Extracted data START
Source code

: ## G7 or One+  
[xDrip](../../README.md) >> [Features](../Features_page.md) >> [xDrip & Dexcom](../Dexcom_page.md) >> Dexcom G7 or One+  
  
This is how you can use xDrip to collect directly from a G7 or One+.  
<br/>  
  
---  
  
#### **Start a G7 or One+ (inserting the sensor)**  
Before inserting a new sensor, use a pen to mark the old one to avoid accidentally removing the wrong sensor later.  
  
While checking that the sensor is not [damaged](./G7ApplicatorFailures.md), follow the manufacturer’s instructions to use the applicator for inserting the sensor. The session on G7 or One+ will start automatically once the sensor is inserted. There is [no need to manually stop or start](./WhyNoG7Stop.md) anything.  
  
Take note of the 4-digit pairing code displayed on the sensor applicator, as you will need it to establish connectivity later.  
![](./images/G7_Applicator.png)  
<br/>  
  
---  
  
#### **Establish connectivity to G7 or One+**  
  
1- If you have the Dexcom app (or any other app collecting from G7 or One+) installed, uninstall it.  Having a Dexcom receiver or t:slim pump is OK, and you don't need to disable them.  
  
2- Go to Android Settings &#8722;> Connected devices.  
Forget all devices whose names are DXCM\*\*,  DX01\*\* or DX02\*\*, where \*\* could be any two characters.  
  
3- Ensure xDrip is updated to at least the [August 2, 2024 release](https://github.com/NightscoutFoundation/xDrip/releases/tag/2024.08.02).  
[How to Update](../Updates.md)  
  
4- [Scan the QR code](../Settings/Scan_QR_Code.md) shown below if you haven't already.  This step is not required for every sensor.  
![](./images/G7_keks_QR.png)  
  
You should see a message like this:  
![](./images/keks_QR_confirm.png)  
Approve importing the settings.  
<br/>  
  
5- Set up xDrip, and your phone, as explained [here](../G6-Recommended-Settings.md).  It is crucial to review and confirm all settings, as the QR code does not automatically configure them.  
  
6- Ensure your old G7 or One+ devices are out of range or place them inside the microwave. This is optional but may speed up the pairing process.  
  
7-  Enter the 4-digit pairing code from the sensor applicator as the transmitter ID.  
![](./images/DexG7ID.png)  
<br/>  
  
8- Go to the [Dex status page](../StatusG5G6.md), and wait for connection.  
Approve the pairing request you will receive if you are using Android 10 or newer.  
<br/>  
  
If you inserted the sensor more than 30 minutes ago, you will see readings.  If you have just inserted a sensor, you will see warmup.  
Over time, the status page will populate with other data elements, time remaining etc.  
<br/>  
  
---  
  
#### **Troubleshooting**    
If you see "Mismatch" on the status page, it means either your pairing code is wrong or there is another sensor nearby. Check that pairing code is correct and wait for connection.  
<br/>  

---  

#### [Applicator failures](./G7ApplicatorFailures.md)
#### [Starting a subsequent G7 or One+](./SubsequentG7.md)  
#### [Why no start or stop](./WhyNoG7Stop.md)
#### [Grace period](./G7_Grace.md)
Extracted data END
> **Task prompt**: Reproduce the data. Keep it exact.

> **Output of the task**:
Source code

: ## G7 or One+  
[xDrip](../../README.md) >> [Features](../Features_page.md) >> [xDrip & Dexcom](../Dexcom_page.md) >> Dexcom G7 or One+  
  
This is how you can use xDrip to collect directly from a G7 or One+.  
<br/>  
  
---  
  
#### **Start a G7 or One+ (inserting the sensor)**  
Before inserting a new sensor, use a pen to mark the old one to avoid accidentally removing the wrong sensor later.  
  
While checking that the sensor is not [damaged](./G7ApplicatorFailures.md), follow the manufacturer’s instructions to use the applicator for inserting the sensor. The session on G7 or One+ will start automatically once the sensor is inserted. There is [no need to manually stop or start](./WhyNoG7Stop.md) anything.  
  
Take note of the 4-digit pairing code displayed on the sensor applicator, as you will need it to establish connectivity later.  
![](./images/G7_Applicator.png)  
<br/>  
  
---  
  
#### **Establish connectivity to G7 or One+**  
  
1- If you have the Dexcom app (or any other app collecting from G7 or One+) installed, uninstall it.  Having a Dexcom receiver or t:slim pump is OK, and you don't need to disable them.  
  
2- Go to Android Settings &#8722;> Connected devices.  
Forget all devices whose names are DXCM\*\*,  DX01\*\* or DX02\*\*, where \*\* could be any two characters.  
  
3- Ensure xDrip is updated to at least the [August 2, 2024 release](https://github.com/NightscoutFoundation/xDrip/releases/tag/2024.08.02).  
[How to Update](../Updates.md)  
  
4- [Scan the QR code](../Settings/Scan_QR_Code.md) shown below if you haven't already.  This step is not required for every sensor.  
![](./images/G7_keks_QR.png)  
  
You should see a message like this:  
![](./images/keks_QR_confirm.png)  
Approve importing the settings.  
<br/>  
  
5- Set up xDrip, and your phone, as explained [here](../G6-Recommended-Settings.md).  It is crucial to review and confirm all settings, as the QR code does not automatically configure them.  
  
6- Ensure your old G7 or One+ devices are out of range or place them inside the microwave. This is optional but may speed up the pairing process.  
  
7-  Enter the 4-digit pairing code from the sensor applicator as the transmitter ID.  
![](./images/DexG7ID.png)  
<br/>  
  
8- Go to the [Dex status page](../StatusG5G6.md), and wait for connection.  
Approve the pairing request you will receive if you are using Android 10 or newer.  
<br/>  
  
If you inserted the sensor more than 30 minutes ago, you will see readings.  If you have just inserted a sensor, you will see warmup.  
Over time, the status page will populate with other data elements, time remaining etc.  
<br/>  
  
---  
  
#### **Troubleshooting**    
If you see "Mismatch" on the status page, it means either your pairing code is wrong or there is another sensor nearby. Check that pairing code is correct and wait for connection.  
<br/>  

---  

#### [Applicator failures](./G7ApplicatorFailures.md)
#### [Starting a subsequent G7 or One+](./SubsequentG7.md)  
#### [Why no start or stop](./WhyNoG7Stop.md)
#### [Grace period](./G7_Grace.md)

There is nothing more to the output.